There are many properties needed to keep an explanation consistent and reliable but one is fundamental. The explanation should clearly indicate the most important (in terms of decision-making) token at least. To confirm whether the proposed BasicPatternRecognizer provides patterns that support this property or not, we can do a simple test (implementation is here).
We mask in a text the most important (according to the patterns) token, and observe if the model changes the decision or not. The example might contain several key tokens, tokens that masked (independently) cause a change in the model’s prediction. The key assumption of this test is that the chosen token should belong to the group of key tokens if it is truly significant.
import aspect_based_sentiment_analysis as absa
patterns = ... # PredictedExmple.review.patterns
key_token_prediction = absa.aux_models.predict_key_set(patterns, n=1)
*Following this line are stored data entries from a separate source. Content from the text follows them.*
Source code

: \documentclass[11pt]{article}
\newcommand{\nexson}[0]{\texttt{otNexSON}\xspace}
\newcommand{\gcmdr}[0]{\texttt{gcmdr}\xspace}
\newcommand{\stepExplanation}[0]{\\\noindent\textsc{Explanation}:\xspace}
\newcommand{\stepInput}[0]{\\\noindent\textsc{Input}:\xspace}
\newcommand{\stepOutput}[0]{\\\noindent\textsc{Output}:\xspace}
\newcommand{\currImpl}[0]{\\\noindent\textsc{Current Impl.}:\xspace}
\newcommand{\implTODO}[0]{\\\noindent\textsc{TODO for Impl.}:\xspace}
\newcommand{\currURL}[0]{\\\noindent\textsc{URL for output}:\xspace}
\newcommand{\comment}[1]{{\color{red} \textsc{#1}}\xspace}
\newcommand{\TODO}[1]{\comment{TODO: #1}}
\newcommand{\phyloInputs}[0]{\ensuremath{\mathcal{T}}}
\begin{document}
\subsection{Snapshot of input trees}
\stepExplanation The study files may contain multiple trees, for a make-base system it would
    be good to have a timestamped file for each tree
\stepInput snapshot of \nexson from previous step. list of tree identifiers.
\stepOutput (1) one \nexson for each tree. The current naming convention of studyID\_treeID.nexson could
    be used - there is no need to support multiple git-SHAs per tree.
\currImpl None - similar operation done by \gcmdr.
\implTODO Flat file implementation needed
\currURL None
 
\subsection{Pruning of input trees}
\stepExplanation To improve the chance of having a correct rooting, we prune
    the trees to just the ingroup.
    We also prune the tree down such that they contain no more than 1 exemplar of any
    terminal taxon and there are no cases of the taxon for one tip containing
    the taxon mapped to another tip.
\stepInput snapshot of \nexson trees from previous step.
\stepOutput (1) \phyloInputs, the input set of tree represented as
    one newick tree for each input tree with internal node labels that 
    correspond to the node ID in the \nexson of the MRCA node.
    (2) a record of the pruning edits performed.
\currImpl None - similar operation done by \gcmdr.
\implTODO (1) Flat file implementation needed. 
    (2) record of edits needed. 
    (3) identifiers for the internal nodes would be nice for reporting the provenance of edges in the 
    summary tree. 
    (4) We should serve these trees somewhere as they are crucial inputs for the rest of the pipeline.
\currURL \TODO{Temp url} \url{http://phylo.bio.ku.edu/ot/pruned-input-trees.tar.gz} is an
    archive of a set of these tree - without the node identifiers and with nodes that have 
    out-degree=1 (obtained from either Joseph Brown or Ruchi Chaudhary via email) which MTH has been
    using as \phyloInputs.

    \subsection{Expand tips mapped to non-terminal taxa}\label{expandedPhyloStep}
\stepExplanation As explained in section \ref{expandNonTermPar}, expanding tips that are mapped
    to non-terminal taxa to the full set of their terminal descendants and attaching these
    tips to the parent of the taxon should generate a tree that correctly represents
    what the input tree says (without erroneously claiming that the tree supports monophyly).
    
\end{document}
It is important to be aware that the key token prediction comes from a pattern recognizer indirectly. We set up a plain rule predict_key_set (details are here) that sums the weighted (by importance values) patterns, and predicts a key token (in this case). Moreover, note that the test is simple and convenient because we are able to reveal the valid key tokens (checking only n combinations at most) needed to measure the test performance precisely.
In the table above, we compare four pattern recognizers (details of other recognizers are here. For example, around 24% of the laptop test examples have at least one key token (others we filter out). Of those, around 55% of cases, the chosen token based on an explanation from the basic pattern recognizer is the key token. From this perspective, the basic pattern recognizer is more precise than other methods (more test results are here). It’s interesting that test datasets have significantly more examples that contain a key token. It suggests that model reasoning is different during processing known and unknown examples. In the next sections, we further analyse pattern recognizers solely on more reliable test datasets.